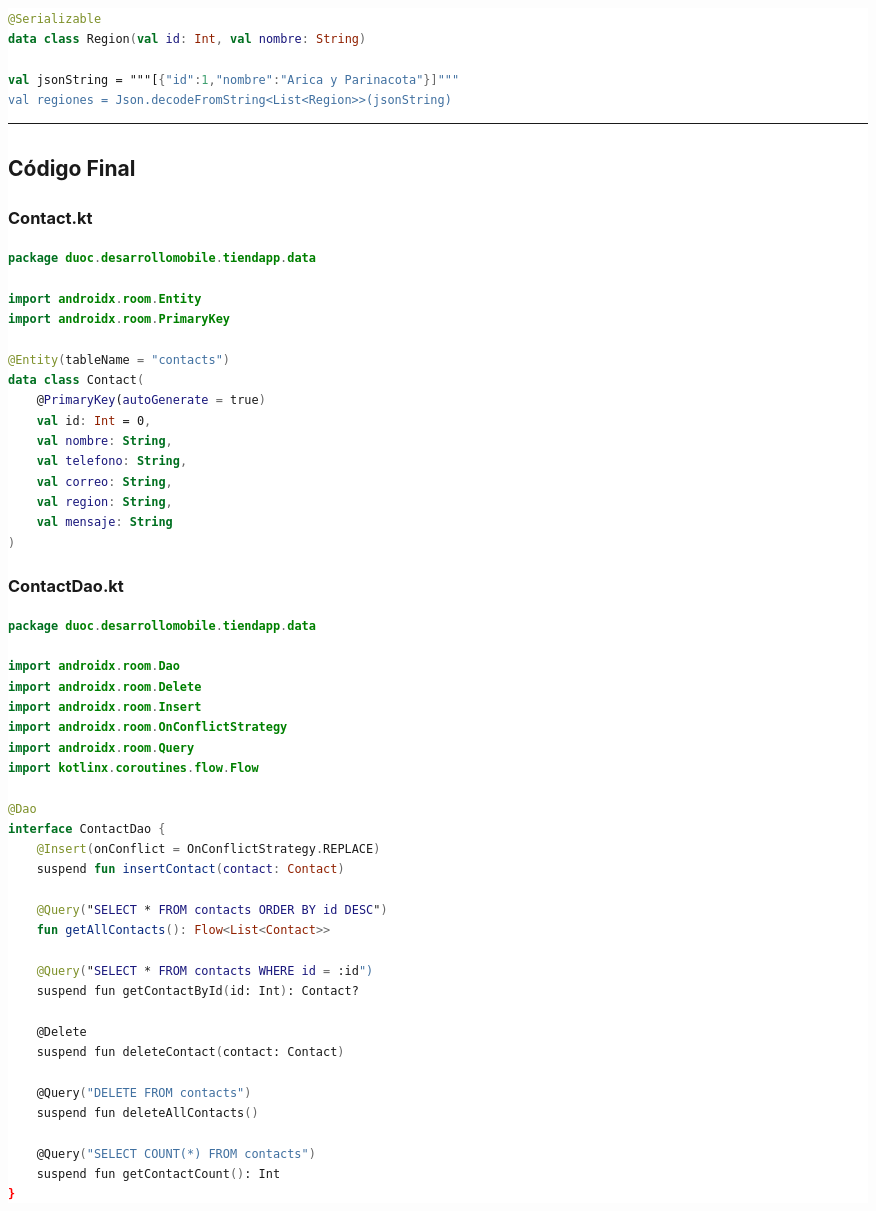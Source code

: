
 ```kotlin
@Serializable
data class Region(val id: Int, val nombre: String)

val jsonString = """[{"id":1,"nombre":"Arica y Parinacota"}]"""
val regiones = Json.decodeFromString<List<Region>>(jsonString)
```

---

## Código Final

### Contact.kt

```kotlin
package duoc.desarrollomobile.tiendapp.data

import androidx.room.Entity
import androidx.room.PrimaryKey

@Entity(tableName = "contacts")
data class Contact(
    @PrimaryKey(autoGenerate = true)
    val id: Int = 0,
    val nombre: String,
    val telefono: String,
    val correo: String,
    val region: String,
    val mensaje: String
)
```

### ContactDao.kt

```kotlin
package duoc.desarrollomobile.tiendapp.data

import androidx.room.Dao
import androidx.room.Delete
import androidx.room.Insert
import androidx.room.OnConflictStrategy
import androidx.room.Query
import kotlinx.coroutines.flow.Flow

@Dao
interface ContactDao {
    @Insert(onConflict = OnConflictStrategy.REPLACE)
    suspend fun insertContact(contact: Contact)

    @Query("SELECT * FROM contacts ORDER BY id DESC")
    fun getAllContacts(): Flow<List<Contact>>

    @Query("SELECT * FROM contacts WHERE id = :id")
    suspend fun getContactById(id: Int): Contact?

    @Delete
    suspend fun deleteContact(contact: Contact)

    @Query("DELETE FROM contacts")
    suspend fun deleteAllContacts()

    @Query("SELECT COUNT(*) FROM contacts")
    suspend fun getContactCount(): Int
}
```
━━━
WHAT YOU HAVE TO DO: Every record above should be transcribed exactly; the pictures stay out of the copy.

EXERCISE RESPONSE:
Source code

:
 ```kotlin
@Serializable
data class Region(val id: Int, val nombre: String)

val jsonString = """[{"id":1,"nombre":"Arica y Parinacota"}]"""
val regiones = Json.decodeFromString<List<Region>>(jsonString)
```

---

## Código Final

### Contact.kt

```kotlin
package duoc.desarrollomobile.tiendapp.data

import androidx.room.Entity
import androidx.room.PrimaryKey

@Entity(tableName = "contacts")
data class Contact(
    @PrimaryKey(autoGenerate = true)
    val id: Int = 0,
    val nombre: String,
    val telefono: String,
    val correo: String,
    val region: String,
    val mensaje: String
)
```

### ContactDao.kt

```kotlin
package duoc.desarrollomobile.tiendapp.data

import androidx.room.Dao
import androidx.room.Delete
import androidx.room.Insert
import androidx.room.OnConflictStrategy
import androidx.room.Query
import kotlinx.coroutines.flow.Flow

@Dao
interface ContactDao {
    @Insert(onConflict = OnConflictStrategy.REPLACE)
    suspend fun insertContact(contact: Contact)

    @Query("SELECT * FROM contacts ORDER BY id DESC")
    fun getAllContacts(): Flow<List<Contact>>

    @Query("SELECT * FROM contacts WHERE id = :id")
    suspend fun getContactById(id: Int): Contact?

    @Delete
    suspend fun deleteContact(contact: Contact)

    @Query("DELETE FROM contacts")
    suspend fun deleteAllContacts()

    @Query("SELECT COUNT(*) FROM contacts")
    suspend fun getContactCount(): Int
}
```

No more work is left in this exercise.